Feeling betrayed, rioters turn on Trump ahead of impeachment trial

·4-min read

The lawyer for an Arizona man who took part in the insurrection at the US Capitol while sporting face paint, no shirt and a furry hat with horns is offering to have his client testify at former President Donald Trump’s upcoming impeachment trial.

Lawyer Albert Watkins said he hasn’t spoken to any member in the Senate since announcing his offer to have Jacob Chansley testify at Trump’s trial, which is scheduled to begin the week of February 8.

Watkins said it’s important for senators to hear the voice of someone who was incited by Trump.

The lawyer said his client was previously “horrendously smitten” by Trump but now feels let down after Trump’s refusal to grant Chansley and others who participated in the insurrection a pardon.

“He felt like he was betrayed by the president,” Watkins said.

Egged on by the outgoing president, some Trump fans now languish in jail. Source: Getty
Egged on by the outgoing president, some Trump fans now languish in jail. Source: Getty

The words of Trump supporters who are accused of participating in the riot may end up being used against him in the impeachment trial. Chansley and at least four others people who are facing federal charges stemming from the riot have suggested they were taking orders from Trump.

Chansley hasn’t yet entered a plea to charges of civil disorder, obstruction of an official proceeding, disorderly conduct in a restricted building, demonstrating in a Capitol building and other counts.
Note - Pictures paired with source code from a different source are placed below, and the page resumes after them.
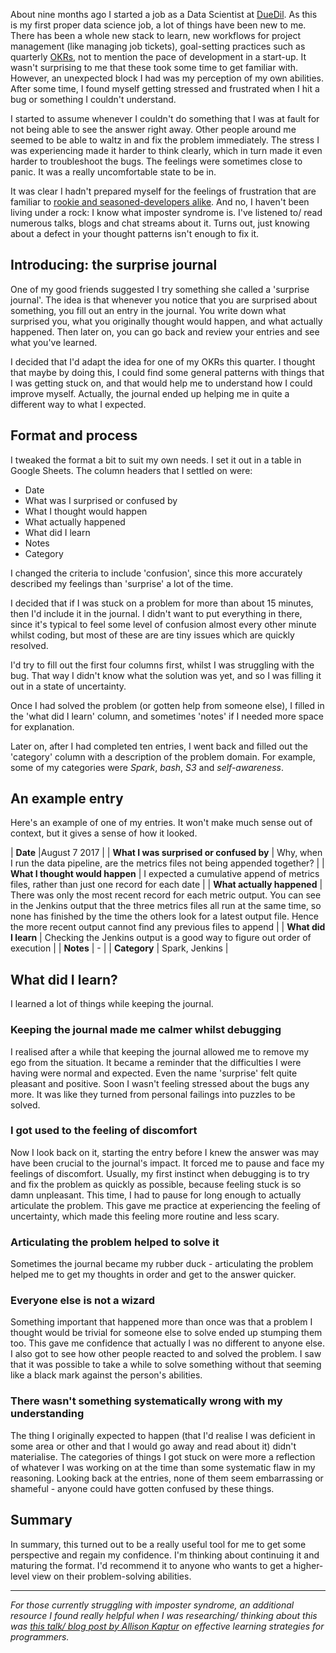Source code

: About nine months ago I started a job as a Data Scientist at [DueDil](https://www.duedil.com/dashboard). As this is my first proper data science job, a lot of things have been new to me. There has been a whole new stack to learn, new workflows for project management (like managing job tickets), goal-setting practices such as quarterly [OKRs](https://en.wikipedia.org/wiki/OKR), not to mention the pace of development in a start-up. It wasn't surprising to me that these took some time to get familiar with. However, an unexpected block I had was my perception of my own abilities. After some time, I found myself getting stressed and frustrated when I hit a bug or something I couldn't understand. 

I started to assume whenever I couldn't do something that I was at fault for not being able to see the answer right away. Other people around me seemed to be able to waltz in and fix the problem immediately. The stress I was experiencing made it harder to think clearly, which in turn made it even harder to troubleshoot the bugs. The feelings were sometimes close to panic. It was a really uncomfortable state to be in. 

It was clear I hadn't prepared myself for the feelings of frustration that are familiar to [rookie and seasoned-developers alike](https://nedbatchelder.com//blog/201709/beginners_and_experts.html). And no, I haven't been living under a rock: I know what imposter syndrome is. I've listened to/ read numerous talks, blogs and chat streams about it. Turns out, just knowing about a defect in your thought patterns isn't enough to fix it.

## Introducing: the surprise journal 

One of my good friends suggested I try something she called a 'surprise journal'. The idea is that whenever you notice that you are surprised about something, you fill out an entry in the journal. You write down what surprised you, what you originally thought would happen, and what actually happened. Then later on, you can go back and review your entries and see what you've learned. 

I decided that I'd adapt the idea for one of my OKRs this quarter. I thought that maybe by doing this, I could find some general patterns with things that I was getting stuck on, and that would help me to understand how I could improve myself. Actually, the journal ended up helping me in quite a different way to what I expected.

## Format and process

I tweaked the format a bit to suit my own needs. I set it out in a table in Google Sheets. The column headers that I settled on were:

- Date
- What was I surprised or confused by
- What I thought would happen
- What actually happened
- What did I learn
- Notes
- Category

I changed the criteria to include 'confusion', since this more accurately described my feelings than 'surprise' a lot of the time. 

I decided that if I was stuck on a problem for more than about 15 minutes, then I'd include it in the journal. I didn't want to put everything in there, since it's typical to feel some level of confusion almost every other minute whilst coding, but most of these are are tiny issues which are quickly resolved. 

I'd try to fill out the first four columns first, whilst I was struggling with the bug. That way I didn't know what the solution was yet, and so I was filling it out in a state of uncertainty. 

Once I had solved the problem (or gotten help from someone else), I filled in the 'what did I learn' column, and sometimes 'notes' if I needed more space for explanation.

Later on, after I had completed ten entries, I went back and filled out the 'category' column with a description of the problem domain. For example, some of my categories were *Spark*, *bash*, *S3* and *self-awareness*.

## An example entry

Here's an example of one of my entries. It won't make much sense out of context, but it gives a sense of how it looked.


| **Date** |August 7 2017 |
| **What I was surprised or confused by** | Why, when I run the data pipeline, are the metrics files not being appended together? |
| **What I thought would happen** | I expected a cumulative append of metrics files, rather than just one record for each date    |
| **What actually happened** | There was only the most recent record for each metric output. You can see in the Jenkins output that the three metrics files all run at the same time, so none has finished by the time the others look for a latest output file. Hence the more recent output cannot find any previous files to append |
| **What did I learn** | Checking the Jenkins output is a good way to figure out order of execution |
| **Notes** | - |
| **Category** | Spark, Jenkins | 

## What did I learn?

I learned a lot of things while keeping the journal.

### Keeping the journal made me calmer whilst debugging
I realised after a while that keeping the journal allowed me to remove my ego from the situation. It became a reminder that the difficulties I were having were normal and expected. Even the name 'surprise' felt quite pleasant and positive. Soon I wasn't feeling stressed about the bugs any more. It was like they turned from personal failings into puzzles to be solved.

### I got used to the feeling of discomfort
Now I look back on it, starting the entry before I knew the answer was may have been crucial to the journal's impact. It forced me to pause and face my feelings of discomfort. Usually, my first instinct when debugging is to try and fix the problem as quickly as possible, because feeling stuck is so damn unpleasant. This time, I had to pause for long enough to actually articulate the problem. This gave me practice at experiencing the feeling of uncertainty, which made this feeling more routine and less scary.

### Articulating the problem helped to solve it
Sometimes the journal became my rubber duck - articulating the problem helped me to get my thoughts in order and get to the answer quicker.

### Everyone else is not a wizard
Something important that happened more than once was that a problem I thought would be trivial for someone else to solve ended up stumping them too. This gave me confidence that actually I was no different to anyone else. I also got to see how other people reacted to and solved the problem. I saw that it was possible to take a while to solve something without that seeming like a black mark against the person's abilities. 

### There wasn't something systematically wrong with my understanding
The thing I originally expected to happen (that I'd realise I was deficient in some area or other and that I would go away and read about it) didn't materialise. The categories of things I got stuck on were more a reflection of whatever I was working on at the time than some systematic flaw in my reasoning. Looking back at the entries, none of them seem embarrassing or shameful - anyone could have gotten confused by these things. 

## Summary

In summary, this turned out to be a really useful tool for me to get some perspective and regain my confidence. I'm thinking about continuing it and maturing the format. I'd recommend it to anyone who wants to get a higher-level view on their problem-solving abilities.

--------------

*For those currently struggling with imposter syndrome, an additional resource I found really helpful when I was researching/ thinking about this was [this talk/ blog post by Allison Kaptur](http://akaptur.com/blog/2015/10/10/effective-learning-strategies-for-programmers/) on effective learning strategies for programmers.*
He was scheduled to be arraigned Friday (local time) in Washington.

In successfully seeking his detention until trial, prosecutors said Chansley went into the Capitol carrying a US flag attached to a wooden pole topped with a spear, ignored an officer’s commands to leave, went into the Senate chamber and wrote a threatening note to then-Vice President Mike Pence.

Chansley, who calls himself the “QAnon Shaman” and has long been a fixture at Trump rallies, told investigators he came to the Capitol “at the request of the president that all ‘patriots’ come to DC on January 6,” according to court records.

Other supporters who stormed the capitol building on Trump’s behalf have since turned on the president. Facing serious federal charges, their defence effectively boils down to: “Trump made me do it.”

Garrett Miller, arrested over his involvement in the siege, laid the blame at Trump’s feet for his unrelenting election lies.

“I was in Washington DC on January 6, 2021, because I believed I was following the instructions of former President Trump and he was my president and the commander-in-chief, he said in a statement released by his lawyer.

“His statements also had me believing the election was stolen from him.”

Legal experts have called the defence “desperate” and legally invalid.

Donald Trump has added two more former federal prosecutors from South Carolina to his impeachment legal team as he bulks up his defence team ahead of Monday week.

In fight over GOP, state parties stand as firewall for Trump

Donald Trump has mused about forming a third party. But it’s unclear why he even needs one.

State and county Republican Party committees have rushed to Trump’s defense — highlighting the former president’s firm control of the GOP machinery.

In swing states and GOP bastions, state and local Republican committees are stocked with Trump supporters who remain loyal. Trump critics have been pushed out or marginalised. Party committees from Washington state to South Carolina have moved to punish many of the 10 House Republicans who supported Trump’s impeachment.

Trump’s lock on the party apparatus is the result of a yearslong takeover of an institution he only loosely affiliated with before taking office. The effect amounts to a firewall protecting him and his far-right, nationalist politics from Republicans who argue the party needs a new direction if it wants to win elections.

“It’s come to the point where you have to be with him 100 percent of the time, or you’re the enemy,” said Dave Millage, a former Iowa lawmaker who was pushed out as Scott County GOP chairman after calling for Trump’s impeachment.

On Saturday, the South Carolina GOP will decide whether to censure Republican Rep. Tom Rice for his vote to impeach the former president. It’s a move meant to scar the five-term congressman for what many of his constituents considered a betrayal, said GOP chairwoman Dreama Perdue.

In some cases, the state parties’ defence of Trump has exposed the extent to which disinformation, conspiracy theories and views once considered fringe have been normalised in the Republican party.